“L’inizio e la fine” di Irène Némirovsky – recensione di Rebecca Mais

“Ogni movimento gli strappava un gemito. Nei profondi armadi a muro i topolini correvano con un tumulto di cavalcata che faceva vibrare i vecchi muri. Di nuovo pensò: ‘Ho tanto desiderato. Ho ottenuto così poco…’.

Un caso di omicidio per mano di un certo Barrett ha dato vita ad un processo per il quale il procuratore Deprez si trova a dover emettere una difficile sentenza: scagionare l’imputato nonostante egli lo consideri colpevole o graziarlo dando retta alle preghiere della madre disperata che non risparmia però non troppo velate ingiurie?

Questo il cuore centrale del racconto “L’inizio e la fine” (Edizioni Via del Vento, maggio 2013) di Irène Némirovsky che ancora una volta si dimostra abile nell’indagare l’animo umano come pochi altri.

Il protagonista della narrazione è un uomo che si è sempre sacrificato, per se stesso e per gli altri, ed ora si ritrova a riflettere, spinto dalle parole della madre dell’assassino, sulla sua attuale condizione.

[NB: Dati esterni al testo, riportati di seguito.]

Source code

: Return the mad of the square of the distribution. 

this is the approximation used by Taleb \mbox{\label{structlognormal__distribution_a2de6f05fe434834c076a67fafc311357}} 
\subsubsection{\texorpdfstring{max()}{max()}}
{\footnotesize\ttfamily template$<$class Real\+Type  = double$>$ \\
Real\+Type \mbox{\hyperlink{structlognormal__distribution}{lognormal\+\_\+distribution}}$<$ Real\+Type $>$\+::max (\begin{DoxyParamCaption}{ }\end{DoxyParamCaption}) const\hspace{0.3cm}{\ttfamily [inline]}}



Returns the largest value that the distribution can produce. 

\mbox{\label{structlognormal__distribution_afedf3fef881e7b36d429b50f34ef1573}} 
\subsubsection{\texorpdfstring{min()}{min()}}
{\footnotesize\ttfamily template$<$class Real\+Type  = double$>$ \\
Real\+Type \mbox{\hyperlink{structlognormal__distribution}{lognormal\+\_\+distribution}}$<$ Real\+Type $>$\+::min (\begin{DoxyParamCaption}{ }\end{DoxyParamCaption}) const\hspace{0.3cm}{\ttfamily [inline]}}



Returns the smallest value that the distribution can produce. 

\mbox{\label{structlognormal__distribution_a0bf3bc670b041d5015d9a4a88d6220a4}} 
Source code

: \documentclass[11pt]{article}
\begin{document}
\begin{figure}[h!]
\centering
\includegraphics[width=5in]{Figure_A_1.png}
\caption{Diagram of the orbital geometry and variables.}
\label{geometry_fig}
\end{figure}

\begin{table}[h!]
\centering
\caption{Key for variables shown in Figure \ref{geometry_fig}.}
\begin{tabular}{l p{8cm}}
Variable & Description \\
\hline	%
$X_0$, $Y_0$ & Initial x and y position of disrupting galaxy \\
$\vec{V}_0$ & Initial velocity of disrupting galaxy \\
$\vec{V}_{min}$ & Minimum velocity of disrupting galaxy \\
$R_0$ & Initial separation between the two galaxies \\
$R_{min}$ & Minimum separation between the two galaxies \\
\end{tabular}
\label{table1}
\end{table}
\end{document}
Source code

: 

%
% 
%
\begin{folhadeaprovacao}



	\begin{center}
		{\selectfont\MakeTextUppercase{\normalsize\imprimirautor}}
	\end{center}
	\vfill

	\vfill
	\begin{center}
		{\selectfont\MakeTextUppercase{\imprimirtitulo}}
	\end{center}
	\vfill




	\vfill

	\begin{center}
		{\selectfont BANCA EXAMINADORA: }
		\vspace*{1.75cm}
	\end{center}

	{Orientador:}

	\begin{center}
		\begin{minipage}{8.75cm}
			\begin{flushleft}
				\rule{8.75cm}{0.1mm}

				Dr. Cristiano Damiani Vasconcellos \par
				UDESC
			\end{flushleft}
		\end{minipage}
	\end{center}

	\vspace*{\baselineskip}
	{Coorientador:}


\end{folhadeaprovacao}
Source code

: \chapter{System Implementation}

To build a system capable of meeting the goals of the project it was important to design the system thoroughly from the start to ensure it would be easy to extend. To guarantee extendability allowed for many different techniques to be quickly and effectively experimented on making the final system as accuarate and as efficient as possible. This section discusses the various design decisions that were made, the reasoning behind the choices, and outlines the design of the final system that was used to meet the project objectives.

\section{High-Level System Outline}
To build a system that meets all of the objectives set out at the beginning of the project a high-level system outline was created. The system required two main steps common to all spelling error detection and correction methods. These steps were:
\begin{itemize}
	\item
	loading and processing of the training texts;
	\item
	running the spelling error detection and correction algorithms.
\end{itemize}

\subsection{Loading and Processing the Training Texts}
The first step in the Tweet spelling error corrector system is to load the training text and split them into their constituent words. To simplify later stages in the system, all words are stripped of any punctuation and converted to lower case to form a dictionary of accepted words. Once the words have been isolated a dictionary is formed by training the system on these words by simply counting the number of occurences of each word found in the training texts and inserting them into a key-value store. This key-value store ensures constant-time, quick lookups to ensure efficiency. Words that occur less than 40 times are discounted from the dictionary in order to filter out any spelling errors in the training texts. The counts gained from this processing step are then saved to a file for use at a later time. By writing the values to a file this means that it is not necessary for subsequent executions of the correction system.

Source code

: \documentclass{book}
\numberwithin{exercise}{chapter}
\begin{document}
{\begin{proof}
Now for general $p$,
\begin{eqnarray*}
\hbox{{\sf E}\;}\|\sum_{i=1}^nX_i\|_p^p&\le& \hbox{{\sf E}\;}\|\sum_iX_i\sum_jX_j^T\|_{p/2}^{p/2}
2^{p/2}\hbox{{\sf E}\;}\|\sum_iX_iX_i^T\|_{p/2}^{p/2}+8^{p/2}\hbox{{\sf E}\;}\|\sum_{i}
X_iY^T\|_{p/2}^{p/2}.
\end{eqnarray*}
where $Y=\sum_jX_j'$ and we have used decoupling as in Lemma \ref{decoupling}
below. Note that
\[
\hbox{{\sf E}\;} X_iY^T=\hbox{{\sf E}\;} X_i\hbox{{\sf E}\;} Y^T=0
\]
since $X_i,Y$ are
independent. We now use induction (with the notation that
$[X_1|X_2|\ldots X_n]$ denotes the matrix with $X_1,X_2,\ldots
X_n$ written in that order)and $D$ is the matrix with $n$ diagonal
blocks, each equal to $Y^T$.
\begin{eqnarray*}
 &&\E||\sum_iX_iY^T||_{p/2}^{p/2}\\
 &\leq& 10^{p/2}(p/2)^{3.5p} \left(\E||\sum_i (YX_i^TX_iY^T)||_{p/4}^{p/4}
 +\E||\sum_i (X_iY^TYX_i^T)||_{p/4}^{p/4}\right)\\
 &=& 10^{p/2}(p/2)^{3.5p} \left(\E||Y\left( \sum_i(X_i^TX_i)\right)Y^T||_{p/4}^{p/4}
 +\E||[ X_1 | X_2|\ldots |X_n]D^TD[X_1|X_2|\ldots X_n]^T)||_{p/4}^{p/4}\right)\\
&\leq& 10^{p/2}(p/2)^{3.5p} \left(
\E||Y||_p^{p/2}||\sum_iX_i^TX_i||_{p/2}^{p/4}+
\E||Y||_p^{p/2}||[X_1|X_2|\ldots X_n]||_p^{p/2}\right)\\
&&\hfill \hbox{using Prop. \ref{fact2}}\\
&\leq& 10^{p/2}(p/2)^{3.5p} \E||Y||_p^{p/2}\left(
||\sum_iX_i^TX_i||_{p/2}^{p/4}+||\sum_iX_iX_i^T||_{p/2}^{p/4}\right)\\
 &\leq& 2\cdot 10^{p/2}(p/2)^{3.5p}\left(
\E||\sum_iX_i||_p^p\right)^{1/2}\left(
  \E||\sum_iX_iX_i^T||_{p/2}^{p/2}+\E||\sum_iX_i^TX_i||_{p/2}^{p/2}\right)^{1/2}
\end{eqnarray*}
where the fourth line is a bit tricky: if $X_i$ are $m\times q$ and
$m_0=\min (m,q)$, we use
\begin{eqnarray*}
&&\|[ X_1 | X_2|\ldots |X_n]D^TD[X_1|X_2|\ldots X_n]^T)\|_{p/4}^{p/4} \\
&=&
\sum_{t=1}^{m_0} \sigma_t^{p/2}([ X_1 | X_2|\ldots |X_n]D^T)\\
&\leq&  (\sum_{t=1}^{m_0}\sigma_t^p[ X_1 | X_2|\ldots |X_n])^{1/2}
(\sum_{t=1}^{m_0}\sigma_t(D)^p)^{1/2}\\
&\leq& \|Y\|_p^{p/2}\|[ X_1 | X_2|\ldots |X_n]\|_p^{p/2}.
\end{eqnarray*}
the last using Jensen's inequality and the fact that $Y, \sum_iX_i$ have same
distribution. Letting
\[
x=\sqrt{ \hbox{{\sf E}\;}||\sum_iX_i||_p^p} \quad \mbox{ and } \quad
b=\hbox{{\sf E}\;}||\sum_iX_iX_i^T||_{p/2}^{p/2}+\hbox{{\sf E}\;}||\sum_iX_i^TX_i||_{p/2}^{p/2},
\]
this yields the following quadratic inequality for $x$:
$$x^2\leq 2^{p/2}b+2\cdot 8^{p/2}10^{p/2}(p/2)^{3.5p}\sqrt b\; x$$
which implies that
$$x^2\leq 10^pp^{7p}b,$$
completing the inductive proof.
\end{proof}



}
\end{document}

Di recente ha subito un’operazione per un terribile male ma nonostante il suo medico abbia asserito che si tratti di un tumore benigno egli sente in cuor suo che la situazione è ben peggiore e che non gli rimangono poi tanti giorni di vita. Perciò il dilemma si basa sulla scelta di commettere un atto caritatevole dal momento che presto anch’egli dovrà abbandonare il mondo terreno oppure condannare il colpevole mantenendo la sua freddezza e prendersi in questo modo un’ultima rivincita.

Grazie alle parole della Némirovsky il lettore è portato a immedesimarsi nel procuratore, nella sua malattia, nella sua condizione di uomo troppo spesso denigrato che ha ora, grazie ad un dibattito così di rilievo, la sua occasione di stravolgere la sua immagine.

La morte aleggia anche stavolta sulle vite dei protagonisti, inesorabile più che mai, scintilla che può portare a decisioni impensate in condizioni normali.

Ma è il male la vera forza motrice di ogni azione dell’uomo e nel racconto viene palesato come questo possa fornire nuova energia e vigore per dare vita alle azioni che in assenza di esso non sarebbero state possibili. “La banalità del male” si presenta in ogni sua tonalità, pura e cruda e ferocemente concreta.

Un racconto nel quale emerge il consueto pessimismo dell’autrice ma in maniera del tutto originale rispetto alle altre sue opere.

Una Irène Némirovsky che non smette mai di sorprendere e che ci concede ancora una volta una diversa sfaccettatura del suo essere e della sua arte.